• [Aim of the task] This task calls for copying every line in the data below that contains the word "submissions".

Dataset records Block Start

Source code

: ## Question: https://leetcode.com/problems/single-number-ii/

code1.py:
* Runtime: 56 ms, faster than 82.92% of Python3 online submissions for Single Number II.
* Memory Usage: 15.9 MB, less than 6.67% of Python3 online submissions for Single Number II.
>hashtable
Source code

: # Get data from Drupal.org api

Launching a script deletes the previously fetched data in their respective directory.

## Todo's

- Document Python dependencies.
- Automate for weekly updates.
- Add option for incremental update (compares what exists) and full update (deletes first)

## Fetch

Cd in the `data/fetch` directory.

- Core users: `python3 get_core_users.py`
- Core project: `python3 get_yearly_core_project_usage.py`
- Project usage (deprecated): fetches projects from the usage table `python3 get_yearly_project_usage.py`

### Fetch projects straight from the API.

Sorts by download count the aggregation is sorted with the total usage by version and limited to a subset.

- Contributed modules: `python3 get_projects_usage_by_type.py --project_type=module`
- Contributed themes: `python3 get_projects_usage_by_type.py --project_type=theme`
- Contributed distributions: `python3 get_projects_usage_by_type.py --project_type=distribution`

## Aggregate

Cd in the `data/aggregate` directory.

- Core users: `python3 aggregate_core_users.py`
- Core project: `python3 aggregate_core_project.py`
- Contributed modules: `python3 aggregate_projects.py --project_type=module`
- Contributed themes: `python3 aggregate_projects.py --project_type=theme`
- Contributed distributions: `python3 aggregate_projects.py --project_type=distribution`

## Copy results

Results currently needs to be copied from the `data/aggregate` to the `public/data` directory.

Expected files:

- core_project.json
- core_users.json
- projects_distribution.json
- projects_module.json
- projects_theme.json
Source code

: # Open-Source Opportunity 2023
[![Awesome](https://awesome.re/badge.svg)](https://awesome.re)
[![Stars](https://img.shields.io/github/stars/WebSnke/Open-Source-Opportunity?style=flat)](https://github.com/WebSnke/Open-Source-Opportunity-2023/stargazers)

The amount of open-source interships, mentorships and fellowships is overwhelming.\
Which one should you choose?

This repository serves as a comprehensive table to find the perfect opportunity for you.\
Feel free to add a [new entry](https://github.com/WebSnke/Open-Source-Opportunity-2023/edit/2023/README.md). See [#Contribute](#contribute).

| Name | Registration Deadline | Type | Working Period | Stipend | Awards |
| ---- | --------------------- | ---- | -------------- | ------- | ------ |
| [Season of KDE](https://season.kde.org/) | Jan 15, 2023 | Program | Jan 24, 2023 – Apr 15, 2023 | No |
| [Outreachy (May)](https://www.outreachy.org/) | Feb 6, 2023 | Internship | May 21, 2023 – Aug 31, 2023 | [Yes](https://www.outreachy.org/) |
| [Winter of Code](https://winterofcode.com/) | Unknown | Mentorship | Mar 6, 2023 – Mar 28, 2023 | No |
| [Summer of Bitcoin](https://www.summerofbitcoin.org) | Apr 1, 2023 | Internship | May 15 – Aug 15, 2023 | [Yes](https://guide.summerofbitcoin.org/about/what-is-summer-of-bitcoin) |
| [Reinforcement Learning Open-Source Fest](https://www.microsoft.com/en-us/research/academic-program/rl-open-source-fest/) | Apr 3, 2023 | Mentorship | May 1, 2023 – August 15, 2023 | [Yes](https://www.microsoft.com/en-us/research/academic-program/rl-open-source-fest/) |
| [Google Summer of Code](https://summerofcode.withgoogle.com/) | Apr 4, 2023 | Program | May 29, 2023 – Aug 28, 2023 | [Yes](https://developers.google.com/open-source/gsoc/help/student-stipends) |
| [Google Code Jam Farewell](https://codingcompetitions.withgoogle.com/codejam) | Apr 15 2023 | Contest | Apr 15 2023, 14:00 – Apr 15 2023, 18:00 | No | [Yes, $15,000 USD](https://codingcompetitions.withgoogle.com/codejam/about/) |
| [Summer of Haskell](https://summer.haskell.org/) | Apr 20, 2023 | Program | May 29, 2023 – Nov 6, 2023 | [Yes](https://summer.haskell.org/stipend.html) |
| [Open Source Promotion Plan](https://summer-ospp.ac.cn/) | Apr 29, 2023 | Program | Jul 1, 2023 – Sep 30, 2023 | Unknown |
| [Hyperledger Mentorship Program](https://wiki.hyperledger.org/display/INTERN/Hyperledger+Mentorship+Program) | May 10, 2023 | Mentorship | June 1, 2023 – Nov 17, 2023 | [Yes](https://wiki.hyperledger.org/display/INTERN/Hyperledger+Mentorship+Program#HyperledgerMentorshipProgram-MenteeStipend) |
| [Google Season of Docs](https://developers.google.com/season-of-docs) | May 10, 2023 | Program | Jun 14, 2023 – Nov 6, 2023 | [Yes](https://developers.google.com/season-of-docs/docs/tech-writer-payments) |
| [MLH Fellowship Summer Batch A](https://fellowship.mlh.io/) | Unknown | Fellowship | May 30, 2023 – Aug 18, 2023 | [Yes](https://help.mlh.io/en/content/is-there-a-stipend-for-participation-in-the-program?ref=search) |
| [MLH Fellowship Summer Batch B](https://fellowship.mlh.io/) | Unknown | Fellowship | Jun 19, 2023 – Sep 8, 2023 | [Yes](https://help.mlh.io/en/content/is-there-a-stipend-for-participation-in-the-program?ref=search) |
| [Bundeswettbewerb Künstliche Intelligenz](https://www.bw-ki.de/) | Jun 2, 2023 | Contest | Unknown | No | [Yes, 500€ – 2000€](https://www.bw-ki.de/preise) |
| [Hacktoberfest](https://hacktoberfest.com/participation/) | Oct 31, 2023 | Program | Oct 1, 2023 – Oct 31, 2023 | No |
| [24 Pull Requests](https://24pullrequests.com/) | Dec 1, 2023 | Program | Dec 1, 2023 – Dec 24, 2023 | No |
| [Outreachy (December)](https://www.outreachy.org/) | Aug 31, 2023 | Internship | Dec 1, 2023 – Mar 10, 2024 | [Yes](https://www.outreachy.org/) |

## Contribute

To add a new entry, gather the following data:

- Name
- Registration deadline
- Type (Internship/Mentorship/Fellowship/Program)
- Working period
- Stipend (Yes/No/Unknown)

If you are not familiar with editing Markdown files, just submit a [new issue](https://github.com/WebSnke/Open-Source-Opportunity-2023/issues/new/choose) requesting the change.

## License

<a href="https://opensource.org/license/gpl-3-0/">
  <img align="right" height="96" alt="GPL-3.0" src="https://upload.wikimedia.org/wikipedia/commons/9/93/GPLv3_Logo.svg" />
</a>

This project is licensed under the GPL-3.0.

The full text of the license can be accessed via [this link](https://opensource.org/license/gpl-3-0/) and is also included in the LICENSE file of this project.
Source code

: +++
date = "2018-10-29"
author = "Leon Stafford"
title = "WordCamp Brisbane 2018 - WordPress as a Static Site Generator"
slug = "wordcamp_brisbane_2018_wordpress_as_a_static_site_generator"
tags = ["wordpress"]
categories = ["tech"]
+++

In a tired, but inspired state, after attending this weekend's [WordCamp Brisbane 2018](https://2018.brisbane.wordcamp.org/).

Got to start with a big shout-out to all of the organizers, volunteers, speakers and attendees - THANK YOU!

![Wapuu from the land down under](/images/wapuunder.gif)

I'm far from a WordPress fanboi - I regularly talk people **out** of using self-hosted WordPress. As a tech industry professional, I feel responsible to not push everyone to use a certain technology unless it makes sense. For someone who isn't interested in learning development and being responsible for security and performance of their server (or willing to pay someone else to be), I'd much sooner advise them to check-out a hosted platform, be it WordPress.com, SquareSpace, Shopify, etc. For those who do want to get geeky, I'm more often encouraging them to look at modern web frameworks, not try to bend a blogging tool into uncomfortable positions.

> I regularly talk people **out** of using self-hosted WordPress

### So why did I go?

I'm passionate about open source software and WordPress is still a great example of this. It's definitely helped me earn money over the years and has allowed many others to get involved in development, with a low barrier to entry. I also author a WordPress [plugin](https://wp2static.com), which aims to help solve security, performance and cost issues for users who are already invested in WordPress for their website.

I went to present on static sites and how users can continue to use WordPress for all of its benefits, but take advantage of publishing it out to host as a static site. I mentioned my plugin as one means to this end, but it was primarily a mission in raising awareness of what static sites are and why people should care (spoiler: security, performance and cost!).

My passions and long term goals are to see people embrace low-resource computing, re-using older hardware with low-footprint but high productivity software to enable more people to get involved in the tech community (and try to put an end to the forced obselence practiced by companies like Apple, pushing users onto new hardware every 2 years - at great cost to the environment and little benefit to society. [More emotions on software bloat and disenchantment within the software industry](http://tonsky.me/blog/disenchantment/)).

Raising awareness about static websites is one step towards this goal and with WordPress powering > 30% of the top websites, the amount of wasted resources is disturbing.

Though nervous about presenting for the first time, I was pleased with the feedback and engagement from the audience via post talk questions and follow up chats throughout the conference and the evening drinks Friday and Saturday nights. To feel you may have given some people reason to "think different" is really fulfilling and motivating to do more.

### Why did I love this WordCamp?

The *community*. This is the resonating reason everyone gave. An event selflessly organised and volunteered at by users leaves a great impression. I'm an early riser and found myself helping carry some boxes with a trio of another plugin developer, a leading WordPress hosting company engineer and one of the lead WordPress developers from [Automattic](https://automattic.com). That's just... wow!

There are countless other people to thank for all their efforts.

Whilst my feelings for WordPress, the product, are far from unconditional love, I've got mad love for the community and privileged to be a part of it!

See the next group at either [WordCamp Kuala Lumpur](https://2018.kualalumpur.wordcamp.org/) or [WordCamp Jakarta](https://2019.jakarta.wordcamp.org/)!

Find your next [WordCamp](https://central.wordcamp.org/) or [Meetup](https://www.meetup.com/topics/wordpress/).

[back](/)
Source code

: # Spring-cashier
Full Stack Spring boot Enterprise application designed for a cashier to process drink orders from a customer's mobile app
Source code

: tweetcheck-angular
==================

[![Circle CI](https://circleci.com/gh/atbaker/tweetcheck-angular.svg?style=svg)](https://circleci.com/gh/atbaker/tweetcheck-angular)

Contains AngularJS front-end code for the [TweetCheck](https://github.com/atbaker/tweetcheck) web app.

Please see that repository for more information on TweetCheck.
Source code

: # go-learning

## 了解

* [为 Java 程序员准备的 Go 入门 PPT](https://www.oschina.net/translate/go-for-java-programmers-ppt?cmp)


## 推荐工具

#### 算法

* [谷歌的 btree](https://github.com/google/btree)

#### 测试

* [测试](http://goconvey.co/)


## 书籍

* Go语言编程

Dataset records Block End

• [Response below]
* Runtime: 56 ms, faster than 82.92% of Python3 online submissions for Single Number II.
* Memory Usage: 15.9 MB, less than 6.67% of Python3 online submissions for Single Number II.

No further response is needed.